Sie endet mit einem Appell an die Politik:
Die Politik steht in der Pflicht, den individualrechtlichen Ansprüchen, die sich an die Herstellung von künstlerischen und wissenschaftlichen Werken knüpfen, auf nationaler wie internationaler Ebene Geltung zu verschaffen (Hervorhebungen durch den Verfasser). Die Freiheit von Literatur, Kunst und Wissenschaft ist ein zentrales Verfassungsgut.
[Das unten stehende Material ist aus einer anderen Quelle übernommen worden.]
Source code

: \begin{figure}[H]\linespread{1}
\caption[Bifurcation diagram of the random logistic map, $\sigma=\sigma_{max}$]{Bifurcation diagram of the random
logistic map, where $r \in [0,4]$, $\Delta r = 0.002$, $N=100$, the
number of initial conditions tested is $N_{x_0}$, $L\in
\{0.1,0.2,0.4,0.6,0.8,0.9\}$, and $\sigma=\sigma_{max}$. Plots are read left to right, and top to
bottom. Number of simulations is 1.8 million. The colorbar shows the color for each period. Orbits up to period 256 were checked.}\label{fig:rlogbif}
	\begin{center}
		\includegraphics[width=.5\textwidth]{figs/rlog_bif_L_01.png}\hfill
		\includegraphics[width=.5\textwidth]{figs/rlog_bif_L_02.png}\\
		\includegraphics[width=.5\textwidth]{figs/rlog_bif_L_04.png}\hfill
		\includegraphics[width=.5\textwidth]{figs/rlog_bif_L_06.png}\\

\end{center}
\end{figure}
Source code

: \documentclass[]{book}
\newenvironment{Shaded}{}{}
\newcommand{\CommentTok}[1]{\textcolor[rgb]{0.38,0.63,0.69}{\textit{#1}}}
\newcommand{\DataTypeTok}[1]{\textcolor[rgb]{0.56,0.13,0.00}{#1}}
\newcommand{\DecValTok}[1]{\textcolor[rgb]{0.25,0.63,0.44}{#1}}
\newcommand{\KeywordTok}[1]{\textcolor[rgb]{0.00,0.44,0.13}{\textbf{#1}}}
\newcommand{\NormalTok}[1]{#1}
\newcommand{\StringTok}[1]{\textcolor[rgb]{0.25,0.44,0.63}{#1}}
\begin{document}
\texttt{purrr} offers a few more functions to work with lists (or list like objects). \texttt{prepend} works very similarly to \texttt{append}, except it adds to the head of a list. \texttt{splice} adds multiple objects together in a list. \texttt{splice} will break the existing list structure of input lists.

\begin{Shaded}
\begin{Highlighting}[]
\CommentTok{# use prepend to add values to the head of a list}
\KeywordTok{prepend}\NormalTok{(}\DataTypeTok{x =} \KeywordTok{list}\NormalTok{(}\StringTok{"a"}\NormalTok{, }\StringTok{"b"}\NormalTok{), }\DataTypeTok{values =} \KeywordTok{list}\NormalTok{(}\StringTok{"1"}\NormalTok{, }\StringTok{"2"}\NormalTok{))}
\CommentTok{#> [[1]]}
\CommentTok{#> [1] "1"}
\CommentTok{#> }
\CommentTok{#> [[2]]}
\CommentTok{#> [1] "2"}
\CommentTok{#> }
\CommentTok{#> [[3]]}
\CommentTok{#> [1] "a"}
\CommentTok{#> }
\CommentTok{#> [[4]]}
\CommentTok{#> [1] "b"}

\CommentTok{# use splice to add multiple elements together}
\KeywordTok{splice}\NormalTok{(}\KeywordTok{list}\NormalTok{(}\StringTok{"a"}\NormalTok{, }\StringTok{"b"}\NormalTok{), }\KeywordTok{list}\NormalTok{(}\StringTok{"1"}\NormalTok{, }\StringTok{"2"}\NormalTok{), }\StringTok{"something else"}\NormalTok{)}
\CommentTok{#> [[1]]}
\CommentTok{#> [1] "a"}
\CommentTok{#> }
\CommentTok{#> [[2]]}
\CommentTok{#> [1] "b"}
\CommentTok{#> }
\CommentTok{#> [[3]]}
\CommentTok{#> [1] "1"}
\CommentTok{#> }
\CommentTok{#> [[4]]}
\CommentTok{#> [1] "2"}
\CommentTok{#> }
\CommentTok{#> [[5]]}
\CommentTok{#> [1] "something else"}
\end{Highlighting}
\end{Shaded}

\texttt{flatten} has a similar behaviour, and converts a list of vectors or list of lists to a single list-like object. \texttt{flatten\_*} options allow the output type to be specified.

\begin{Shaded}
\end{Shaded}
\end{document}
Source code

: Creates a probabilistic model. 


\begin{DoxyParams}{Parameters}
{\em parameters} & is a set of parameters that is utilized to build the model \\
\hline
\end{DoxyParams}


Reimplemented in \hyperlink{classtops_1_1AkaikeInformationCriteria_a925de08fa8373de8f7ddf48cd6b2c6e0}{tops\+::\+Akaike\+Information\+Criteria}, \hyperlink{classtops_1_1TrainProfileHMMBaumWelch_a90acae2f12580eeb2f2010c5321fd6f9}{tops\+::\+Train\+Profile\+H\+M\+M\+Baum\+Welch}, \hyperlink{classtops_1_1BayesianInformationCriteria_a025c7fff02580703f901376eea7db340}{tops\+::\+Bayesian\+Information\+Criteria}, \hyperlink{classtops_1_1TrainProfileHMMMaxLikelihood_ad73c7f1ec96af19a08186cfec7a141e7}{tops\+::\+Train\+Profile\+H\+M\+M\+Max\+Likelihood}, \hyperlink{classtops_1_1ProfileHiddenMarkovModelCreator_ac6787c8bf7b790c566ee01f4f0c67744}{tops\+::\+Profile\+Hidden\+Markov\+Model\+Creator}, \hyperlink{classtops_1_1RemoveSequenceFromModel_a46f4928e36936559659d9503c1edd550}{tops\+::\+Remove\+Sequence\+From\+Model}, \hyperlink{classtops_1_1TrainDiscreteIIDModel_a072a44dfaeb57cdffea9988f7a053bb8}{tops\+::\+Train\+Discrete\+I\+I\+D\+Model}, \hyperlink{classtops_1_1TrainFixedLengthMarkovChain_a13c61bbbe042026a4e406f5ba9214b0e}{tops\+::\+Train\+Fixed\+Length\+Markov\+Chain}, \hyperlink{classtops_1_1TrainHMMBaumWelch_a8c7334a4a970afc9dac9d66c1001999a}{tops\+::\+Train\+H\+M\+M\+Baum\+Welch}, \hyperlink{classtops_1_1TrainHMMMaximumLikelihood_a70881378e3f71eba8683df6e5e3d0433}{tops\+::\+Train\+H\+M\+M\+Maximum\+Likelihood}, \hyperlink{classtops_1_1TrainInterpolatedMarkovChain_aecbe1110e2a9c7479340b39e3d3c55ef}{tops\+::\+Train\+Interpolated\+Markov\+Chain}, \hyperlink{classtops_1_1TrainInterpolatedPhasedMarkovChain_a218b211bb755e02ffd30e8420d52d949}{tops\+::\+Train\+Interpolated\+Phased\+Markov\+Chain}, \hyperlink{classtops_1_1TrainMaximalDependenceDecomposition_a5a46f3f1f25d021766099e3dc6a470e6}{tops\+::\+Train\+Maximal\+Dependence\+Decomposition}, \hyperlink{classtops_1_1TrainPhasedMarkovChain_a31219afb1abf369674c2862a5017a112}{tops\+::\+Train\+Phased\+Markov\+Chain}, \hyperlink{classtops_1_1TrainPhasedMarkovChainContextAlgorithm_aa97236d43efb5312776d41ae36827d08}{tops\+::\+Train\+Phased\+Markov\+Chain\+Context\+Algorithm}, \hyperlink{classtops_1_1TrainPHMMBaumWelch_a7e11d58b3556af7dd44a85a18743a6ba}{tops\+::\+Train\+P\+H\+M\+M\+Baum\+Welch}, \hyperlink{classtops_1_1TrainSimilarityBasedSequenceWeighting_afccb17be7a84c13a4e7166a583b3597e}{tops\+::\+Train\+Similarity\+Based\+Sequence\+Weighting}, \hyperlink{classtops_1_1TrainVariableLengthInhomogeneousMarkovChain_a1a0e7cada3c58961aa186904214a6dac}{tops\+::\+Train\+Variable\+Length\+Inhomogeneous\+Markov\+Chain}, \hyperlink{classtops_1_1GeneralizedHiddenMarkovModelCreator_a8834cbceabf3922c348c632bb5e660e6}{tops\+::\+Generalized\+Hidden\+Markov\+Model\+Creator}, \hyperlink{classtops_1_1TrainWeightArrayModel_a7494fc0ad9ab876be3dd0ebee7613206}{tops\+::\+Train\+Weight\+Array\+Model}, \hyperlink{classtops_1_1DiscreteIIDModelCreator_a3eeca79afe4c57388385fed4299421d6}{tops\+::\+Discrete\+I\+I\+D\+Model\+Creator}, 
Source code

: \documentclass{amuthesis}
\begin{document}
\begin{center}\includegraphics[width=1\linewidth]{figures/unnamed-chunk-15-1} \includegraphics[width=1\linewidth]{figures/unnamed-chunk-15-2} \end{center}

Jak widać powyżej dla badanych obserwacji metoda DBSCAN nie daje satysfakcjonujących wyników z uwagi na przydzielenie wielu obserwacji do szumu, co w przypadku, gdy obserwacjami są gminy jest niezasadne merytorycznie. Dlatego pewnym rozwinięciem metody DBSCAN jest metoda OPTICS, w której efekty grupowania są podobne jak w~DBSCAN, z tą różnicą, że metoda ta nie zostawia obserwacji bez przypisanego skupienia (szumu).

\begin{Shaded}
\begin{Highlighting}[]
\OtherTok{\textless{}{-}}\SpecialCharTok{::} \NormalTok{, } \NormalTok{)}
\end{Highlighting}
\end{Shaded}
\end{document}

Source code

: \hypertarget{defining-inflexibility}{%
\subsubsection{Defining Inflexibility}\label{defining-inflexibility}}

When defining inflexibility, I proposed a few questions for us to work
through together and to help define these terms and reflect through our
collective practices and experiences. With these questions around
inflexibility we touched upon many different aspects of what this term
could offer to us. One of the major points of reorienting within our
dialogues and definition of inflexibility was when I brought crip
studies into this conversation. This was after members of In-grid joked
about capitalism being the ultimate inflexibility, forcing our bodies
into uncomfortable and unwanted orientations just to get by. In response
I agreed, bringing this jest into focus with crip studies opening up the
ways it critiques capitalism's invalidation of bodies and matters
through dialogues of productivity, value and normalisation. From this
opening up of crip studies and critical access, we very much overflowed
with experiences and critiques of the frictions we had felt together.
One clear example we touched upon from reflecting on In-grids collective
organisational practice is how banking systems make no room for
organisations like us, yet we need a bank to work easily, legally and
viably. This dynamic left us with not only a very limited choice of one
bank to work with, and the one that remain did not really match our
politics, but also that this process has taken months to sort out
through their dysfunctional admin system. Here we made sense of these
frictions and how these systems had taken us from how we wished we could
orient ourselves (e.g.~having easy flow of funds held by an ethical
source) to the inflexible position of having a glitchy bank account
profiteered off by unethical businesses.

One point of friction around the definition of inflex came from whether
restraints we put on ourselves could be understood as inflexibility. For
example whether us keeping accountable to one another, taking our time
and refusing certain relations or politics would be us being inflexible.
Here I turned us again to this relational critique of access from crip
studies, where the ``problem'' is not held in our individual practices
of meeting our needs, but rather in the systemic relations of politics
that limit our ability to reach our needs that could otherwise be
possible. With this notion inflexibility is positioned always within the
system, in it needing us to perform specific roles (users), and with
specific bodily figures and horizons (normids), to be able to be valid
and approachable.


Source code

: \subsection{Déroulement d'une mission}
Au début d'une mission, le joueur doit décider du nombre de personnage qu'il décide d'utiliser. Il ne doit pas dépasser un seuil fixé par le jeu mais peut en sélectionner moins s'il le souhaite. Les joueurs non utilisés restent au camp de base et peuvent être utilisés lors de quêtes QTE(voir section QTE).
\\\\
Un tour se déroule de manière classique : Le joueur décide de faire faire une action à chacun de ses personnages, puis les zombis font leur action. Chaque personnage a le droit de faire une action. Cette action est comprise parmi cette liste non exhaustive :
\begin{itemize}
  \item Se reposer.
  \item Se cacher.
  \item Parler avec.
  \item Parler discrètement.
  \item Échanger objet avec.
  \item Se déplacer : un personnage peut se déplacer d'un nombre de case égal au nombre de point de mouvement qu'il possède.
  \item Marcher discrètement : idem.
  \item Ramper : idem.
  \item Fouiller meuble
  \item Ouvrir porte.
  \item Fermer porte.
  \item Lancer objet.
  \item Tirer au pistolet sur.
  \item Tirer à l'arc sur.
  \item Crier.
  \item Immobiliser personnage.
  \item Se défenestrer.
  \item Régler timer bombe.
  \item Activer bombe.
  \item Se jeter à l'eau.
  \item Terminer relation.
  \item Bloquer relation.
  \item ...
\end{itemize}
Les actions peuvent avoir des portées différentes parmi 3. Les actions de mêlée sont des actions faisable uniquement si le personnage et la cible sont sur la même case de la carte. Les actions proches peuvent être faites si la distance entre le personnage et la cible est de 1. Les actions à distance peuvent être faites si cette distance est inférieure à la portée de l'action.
Verlieren wir sie, verlieren wir unsere Zukunft.
Es droht also nichts Geringeres, als der Untergang des Abendlands, wenn diese individualrechtlichen Ansprüche nicht durchgesetzt werden.
Die meisten Unterzeichner des Heidelberger Appells sind weder Wissenschaftler noch in öffentlichen Institutionen angestellt, und damit von der Berliner Deklaration der deutschen Wissenschaft eigentlich nicht angesprochen. Deshalb stellte die Allianz der Wissenschaftsorganisationen klar: "Die Allianz der Wissenschaftsorganisationen fordert eine für den Leser entgeltfreie Publikation (Open Access) ausschließlich von Forschungsergebnissen, die durch den Einsatz öffentlicher Mittel und damit zum Nutzen der Forschung und Gesellschaft insgesamt erarbeitet wurden." Und weiter:
Wir erwarten jedoch, dass die Autoren der Gesellschaft, die ihre Forschung durch Steuermittel möglich macht, einen einfachen Zugang zu ihren Publikationen eröffnen, der zudem die öffentliche Hand möglichst wenig finanziell belastet.
Man sollte meinen, dass dies eine Selbstverständlichkeit sei.
Die Schärfe der Auseinandersetzung zeigt, wie sehr sich die klassischen Repräsentanten des Kulturbetriebs von den Möglichkeiten der neuen Medien und insbesondere des Internets in ihren wirtschaftlichen Interessen bedroht fühlen. Die Wissenschaft hingegen sieht sich einer immer stärker werdenden Macht der Verleger ausgeliefert. Zu dieser die Forschung und Lehre stark behindernden Situation hat nicht zuletzt das Urheberrecht beigetragen.